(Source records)
* * *
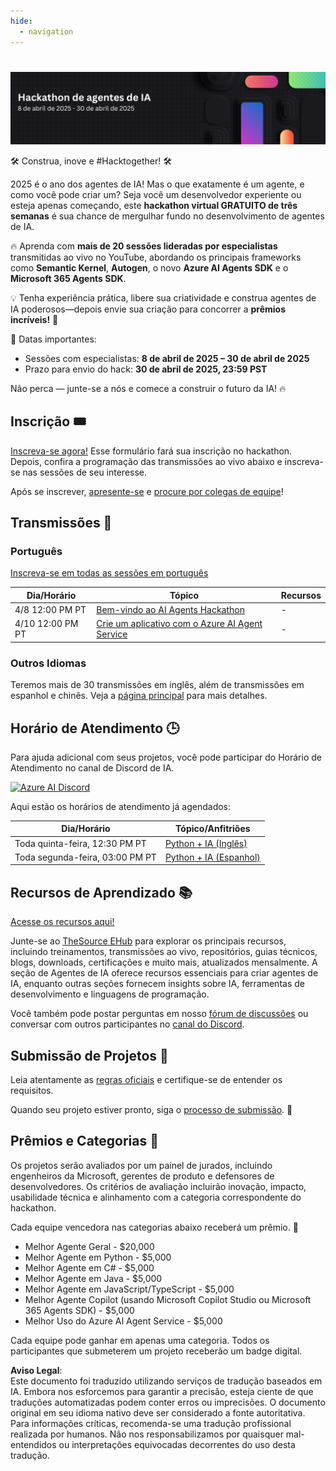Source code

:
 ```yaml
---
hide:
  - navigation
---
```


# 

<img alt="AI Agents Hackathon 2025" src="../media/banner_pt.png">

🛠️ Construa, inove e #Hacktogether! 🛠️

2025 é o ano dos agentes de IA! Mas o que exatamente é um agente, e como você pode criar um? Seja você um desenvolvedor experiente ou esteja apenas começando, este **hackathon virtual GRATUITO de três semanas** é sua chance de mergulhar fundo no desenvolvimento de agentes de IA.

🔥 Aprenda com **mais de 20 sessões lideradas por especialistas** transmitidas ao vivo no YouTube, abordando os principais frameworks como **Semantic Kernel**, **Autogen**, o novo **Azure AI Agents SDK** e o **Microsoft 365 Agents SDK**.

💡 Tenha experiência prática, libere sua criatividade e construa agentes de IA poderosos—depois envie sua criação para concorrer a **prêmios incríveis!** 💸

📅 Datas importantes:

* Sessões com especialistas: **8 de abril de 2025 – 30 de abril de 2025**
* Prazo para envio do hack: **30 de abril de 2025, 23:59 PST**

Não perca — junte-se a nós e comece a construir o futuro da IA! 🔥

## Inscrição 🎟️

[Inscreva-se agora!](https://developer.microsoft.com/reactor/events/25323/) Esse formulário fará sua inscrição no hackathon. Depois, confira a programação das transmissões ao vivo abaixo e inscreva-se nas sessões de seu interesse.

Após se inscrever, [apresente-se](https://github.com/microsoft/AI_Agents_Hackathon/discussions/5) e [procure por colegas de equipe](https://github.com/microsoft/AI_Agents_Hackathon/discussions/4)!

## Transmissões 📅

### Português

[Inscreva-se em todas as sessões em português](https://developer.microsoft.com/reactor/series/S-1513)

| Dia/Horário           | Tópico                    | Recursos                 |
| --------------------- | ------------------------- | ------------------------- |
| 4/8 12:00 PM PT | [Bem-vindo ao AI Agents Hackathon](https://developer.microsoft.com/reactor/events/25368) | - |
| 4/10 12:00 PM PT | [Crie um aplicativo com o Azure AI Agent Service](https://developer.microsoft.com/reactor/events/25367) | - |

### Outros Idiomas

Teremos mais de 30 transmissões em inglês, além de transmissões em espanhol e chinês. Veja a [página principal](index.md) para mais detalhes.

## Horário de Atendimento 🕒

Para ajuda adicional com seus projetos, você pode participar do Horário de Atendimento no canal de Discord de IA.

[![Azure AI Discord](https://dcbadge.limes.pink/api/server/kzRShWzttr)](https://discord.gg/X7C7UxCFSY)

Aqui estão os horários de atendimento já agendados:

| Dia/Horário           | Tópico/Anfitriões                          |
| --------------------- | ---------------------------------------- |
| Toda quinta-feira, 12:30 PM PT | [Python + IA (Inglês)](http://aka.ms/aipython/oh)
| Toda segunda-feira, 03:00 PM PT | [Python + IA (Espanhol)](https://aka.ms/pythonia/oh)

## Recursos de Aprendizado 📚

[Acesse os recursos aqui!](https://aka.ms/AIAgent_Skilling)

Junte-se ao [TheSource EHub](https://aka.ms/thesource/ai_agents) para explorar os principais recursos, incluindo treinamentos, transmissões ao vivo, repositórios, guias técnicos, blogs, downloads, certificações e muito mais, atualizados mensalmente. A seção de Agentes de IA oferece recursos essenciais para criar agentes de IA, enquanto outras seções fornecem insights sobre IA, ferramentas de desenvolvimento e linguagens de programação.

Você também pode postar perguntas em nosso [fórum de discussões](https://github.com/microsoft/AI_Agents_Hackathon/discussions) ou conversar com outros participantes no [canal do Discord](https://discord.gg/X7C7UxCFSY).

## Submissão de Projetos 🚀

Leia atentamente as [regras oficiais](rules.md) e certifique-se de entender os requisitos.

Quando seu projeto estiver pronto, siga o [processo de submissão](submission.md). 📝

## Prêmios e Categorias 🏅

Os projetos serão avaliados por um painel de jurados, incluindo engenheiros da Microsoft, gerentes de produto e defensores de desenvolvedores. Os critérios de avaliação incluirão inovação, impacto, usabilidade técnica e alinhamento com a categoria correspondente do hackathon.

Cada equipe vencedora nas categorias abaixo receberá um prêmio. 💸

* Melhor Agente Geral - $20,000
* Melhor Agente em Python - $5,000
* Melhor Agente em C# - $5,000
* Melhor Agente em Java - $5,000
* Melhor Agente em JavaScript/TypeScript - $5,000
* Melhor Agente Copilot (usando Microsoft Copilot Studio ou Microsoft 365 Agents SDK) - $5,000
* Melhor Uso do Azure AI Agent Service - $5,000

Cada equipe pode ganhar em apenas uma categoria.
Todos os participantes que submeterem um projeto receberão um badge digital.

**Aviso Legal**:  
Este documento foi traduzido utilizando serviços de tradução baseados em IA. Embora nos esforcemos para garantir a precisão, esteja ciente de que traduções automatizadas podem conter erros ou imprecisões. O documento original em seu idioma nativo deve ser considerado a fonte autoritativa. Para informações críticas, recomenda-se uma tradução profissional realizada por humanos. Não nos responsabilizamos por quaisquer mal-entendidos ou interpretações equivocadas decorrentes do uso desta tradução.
* * *
= WHAT THE TASK ASKS =
Give the entries again without a single change, but with no pictures.

= SOLUTION TO THE EXERCISE =
Source code

:
 ```yaml
---
hide:
  - navigation
---
```


# 

<img alt="AI Agents Hackathon 2025" src="../media/banner_pt.png">

🛠️ Construa, inove e #Hacktogether! 🛠️

2025 é o ano dos agentes de IA! Mas o que exatamente é um agente, e como você pode criar um? Seja você um desenvolvedor experiente ou esteja apenas começando, este **hackathon virtual GRATUITO de três semanas** é sua chance de mergulhar fundo no desenvolvimento de agentes de IA.

🔥 Aprenda com **mais de 20 sessões lideradas por especialistas** transmitidas ao vivo no YouTube, abordando os principais frameworks como **Semantic Kernel**, **Autogen**, o novo **Azure AI Agents SDK** e o **Microsoft 365 Agents SDK**.

💡 Tenha experiência prática, libere sua criatividade e construa agentes de IA poderosos—depois envie sua criação para concorrer a **prêmios incríveis!** 💸

📅 Datas importantes:

* Sessões com especialistas: **8 de abril de 2025 – 30 de abril de 2025**
* Prazo para envio do hack: **30 de abril de 2025, 23:59 PST**

Não perca — junte-se a nós e comece a construir o futuro da IA! 🔥

## Inscrição 🎟️

[Inscreva-se agora!](https://developer.microsoft.com/reactor/events/25323/) Esse formulário fará sua inscrição no hackathon. Depois, confira a programação das transmissões ao vivo abaixo e inscreva-se nas sessões de seu interesse.

Após se inscrever, [apresente-se](https://github.com/microsoft/AI_Agents_Hackathon/discussions/5) e [procure por colegas de equipe](https://github.com/microsoft/AI_Agents_Hackathon/discussions/4)!

## Transmissões 📅

### Português

[Inscreva-se em todas as sessões em português](https://developer.microsoft.com/reactor/series/S-1513)

| Dia/Horário           | Tópico                    | Recursos                 |
| --------------------- | ------------------------- | ------------------------- |
| 4/8 12:00 PM PT | [Bem-vindo ao AI Agents Hackathon](https://developer.microsoft.com/reactor/events/25368) | - |
| 4/10 12:00 PM PT | [Crie um aplicativo com o Azure AI Agent Service](https://developer.microsoft.com/reactor/events/25367) | - |

### Outros Idiomas

Teremos mais de 30 transmissões em inglês, além de transmissões em espanhol e chinês. Veja a [página principal](index.md) para mais detalhes.

## Horário de Atendimento 🕒

Para ajuda adicional com seus projetos, você pode participar do Horário de Atendimento no canal de Discord de IA.

[![Azure AI Discord](https://dcbadge.limes.pink/api/server/kzRShWzttr)](https://discord.gg/X7C7UxCFSY)

Aqui estão os horários de atendimento já agendados:

| Dia/Horário           | Tópico/Anfitriões                          |
| --------------------- | ---------------------------------------- |
| Toda quinta-feira, 12:30 PM PT | [Python + IA (Inglês)](http://aka.ms/aipython/oh)
| Toda segunda-feira, 03:00 PM PT | [Python + IA (Espanhol)](https://aka.ms/pythonia/oh)

## Recursos de Aprendizado 📚

[Acesse os recursos aqui!](https://aka.ms/AIAgent_Skilling)

Junte-se ao [TheSource EHub](https://aka.ms/thesource/ai_agents) para explorar os principais recursos, incluindo treinamentos, transmissões ao vivo, repositórios, guias técnicos, blogs, downloads, certificações e muito mais, atualizados mensalmente. A seção de Agentes de IA oferece recursos essenciais para criar agentes de IA, enquanto outras seções fornecem insights sobre IA, ferramentas de desenvolvimento e linguagens de programação.

Você também pode postar perguntas em nosso [fórum de discussões](https://github.com/microsoft/AI_Agents_Hackathon/discussions) ou conversar com outros participantes no [canal do Discord](https://discord.gg/X7C7UxCFSY).

## Submissão de Projetos 🚀

Leia atentamente as [regras oficiais](rules.md) e certifique-se de entender os requisitos.

Quando seu projeto estiver pronto, siga o [processo de submissão](submission.md). 📝

## Prêmios e Categorias 🏅

Os projetos serão avaliados por um painel de jurados, incluindo engenheiros da Microsoft, gerentes de produto e defensores de desenvolvedores. Os critérios de avaliação incluirão inovação, impacto, usabilidade técnica e alinhamento com a categoria correspondente do hackathon.

Cada equipe vencedora nas categorias abaixo receberá um prêmio. 💸

* Melhor Agente Geral - $20,000
* Melhor Agente em Python - $5,000
* Melhor Agente em C# - $5,000
* Melhor Agente em Java - $5,000
* Melhor Agente em JavaScript/TypeScript - $5,000
* Melhor Agente Copilot (usando Microsoft Copilot Studio ou Microsoft 365 Agents SDK) - $5,000
* Melhor Uso do Azure AI Agent Service - $5,000

Cada equipe pode ganhar em apenas uma categoria.
Todos os participantes que submeterem um projeto receberão um badge digital.

**Aviso Legal**:  
Este documento foi traduzido utilizando serviços de tradução baseados em IA. Embora nos esforcemos para garantir a precisão, esteja ciente de que traduções automatizadas podem conter erros ou imprecisões. O documento original em seu idioma nativo deve ser considerado a fonte autoritativa. Para informações críticas, recomenda-se uma tradução profissional realizada por humanos. Não nos responsabilizamos por quaisquer mal-entendidos ou interpretações equivocadas decorrentes do uso desta tradução.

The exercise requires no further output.